No caso em apreço, denota-se que o legislador não condicionou a fruição do referido benefício fiscal ao atendimento da obrigação acessória concernente ao não fracionamento da nota fiscal, de modo que sua inobservância não resulta em óbice à desoneração do ICMS.
Inobstante, trata-se de uma obrigação tributária acessória, para a qual devemos nos atentar ao que dispõe o art. 113, §§ 2º e 3º da Lei nº 5.172/66 – CTN, que transcrevo abaixo para clareza da orientação:
Art. 113. A obrigação tributária é principal ou acessória.
§ 1º A obrigação principal surge com a ocorrência do fato gerador, tem por objeto o pagamento de tributo ou penalidade pecuniária e extingue-se juntamente como crédito dela decorrente.
§ 2º A obrigação acessória decorre da legislação tributária e tem por objeto as prestações, positivas ou negativas, nela previstas no interesse da arrecadação ou fiscalização dos tributos.
§ 3º A obrigação acessória, pelo simples fato da sua inobservância, converte-se em obrigação principal relativamente a penalidade pecuniária.
Observa-se que a obrigação tributária, quanto ao seu objeto, classifica-se em “principal” (dar dinheiro) ou “acessória” (fazer ou não fazer o que a legislação impõe), segundo o explicitado nos parágrafos do art. 113 do CTN.
Cediço, outrossim, que o desatendimento da obrigação acessória sujeita o infrator a uma multa, cristalizando uma obrigação principal (dar dinheiro ao sujeito ativo), que é o que estamos tratando na presente situação.
Ou seja, o descumprimento da obrigação tributária acessória de não fracionar a nota fiscal, prevista no dispositivo da isenção sob análise, importa no dever de o Fisco impor uma penalidade pecuniária ao sujeito passivo obrigado ao seu cumprimento, não autorizando que a autoridade fiscal proceda ao lançamento do ICMS desonerado.

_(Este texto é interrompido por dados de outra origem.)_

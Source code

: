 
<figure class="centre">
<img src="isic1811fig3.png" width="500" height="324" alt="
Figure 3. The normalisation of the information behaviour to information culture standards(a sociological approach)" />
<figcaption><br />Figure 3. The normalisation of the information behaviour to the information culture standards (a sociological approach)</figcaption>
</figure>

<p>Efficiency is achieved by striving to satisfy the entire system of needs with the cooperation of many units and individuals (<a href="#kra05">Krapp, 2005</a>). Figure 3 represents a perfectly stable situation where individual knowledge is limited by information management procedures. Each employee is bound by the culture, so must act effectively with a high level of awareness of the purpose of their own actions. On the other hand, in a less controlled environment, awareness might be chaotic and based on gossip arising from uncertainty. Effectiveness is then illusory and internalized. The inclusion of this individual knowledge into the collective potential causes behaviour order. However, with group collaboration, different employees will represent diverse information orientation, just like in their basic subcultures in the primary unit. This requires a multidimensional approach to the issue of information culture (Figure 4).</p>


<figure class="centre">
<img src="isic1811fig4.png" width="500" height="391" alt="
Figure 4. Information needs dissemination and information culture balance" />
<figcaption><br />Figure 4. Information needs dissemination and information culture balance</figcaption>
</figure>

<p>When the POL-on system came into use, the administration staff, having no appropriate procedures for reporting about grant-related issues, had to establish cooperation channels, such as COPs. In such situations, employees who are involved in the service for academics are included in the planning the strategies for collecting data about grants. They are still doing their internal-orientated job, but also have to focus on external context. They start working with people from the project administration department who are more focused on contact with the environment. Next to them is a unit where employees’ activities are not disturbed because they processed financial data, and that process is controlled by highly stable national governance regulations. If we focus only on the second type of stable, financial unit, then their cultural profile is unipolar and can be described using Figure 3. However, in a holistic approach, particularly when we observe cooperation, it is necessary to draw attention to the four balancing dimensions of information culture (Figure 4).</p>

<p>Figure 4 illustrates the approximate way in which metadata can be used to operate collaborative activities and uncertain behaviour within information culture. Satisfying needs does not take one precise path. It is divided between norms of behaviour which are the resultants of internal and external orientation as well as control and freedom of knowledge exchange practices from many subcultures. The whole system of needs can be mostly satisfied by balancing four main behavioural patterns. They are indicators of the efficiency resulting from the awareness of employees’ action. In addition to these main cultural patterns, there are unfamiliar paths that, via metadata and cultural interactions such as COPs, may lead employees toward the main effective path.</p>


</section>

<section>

Em síntese, o contribuinte ou a pessoa favorecida com o benefício fiscal não perde o direito à fruição do mesmo quando o emitente da nota fiscal fraciona a nota fiscal. Entretanto, o contribuinte está sujeito à penalidade respectiva constante do art. 71 da Lei nº 11.651/91 – CTE pelo descumprimento da aludida obrigação acessória.
III – CONCLUSÃO
Posto isso, concluímos respondendo à Gerência do IPVA que o ICMS desonerado em decorrência da fruição do benefício fiscal da isenção previsto no art. 7º, inciso XIV, do Anexo IX do Decreto nº 4.852/97 – RCTE não deve ser ressarcido ao erário em virtude da transgressão da norma que veda o fracionamento da nota fiscal, estabelecida ao final da alínea “o” do referido dispositivo regulamentar, visto que tal obrigação tributária acessória não caracteriza uma condição imposta à fruição do benefício fiscal em tela.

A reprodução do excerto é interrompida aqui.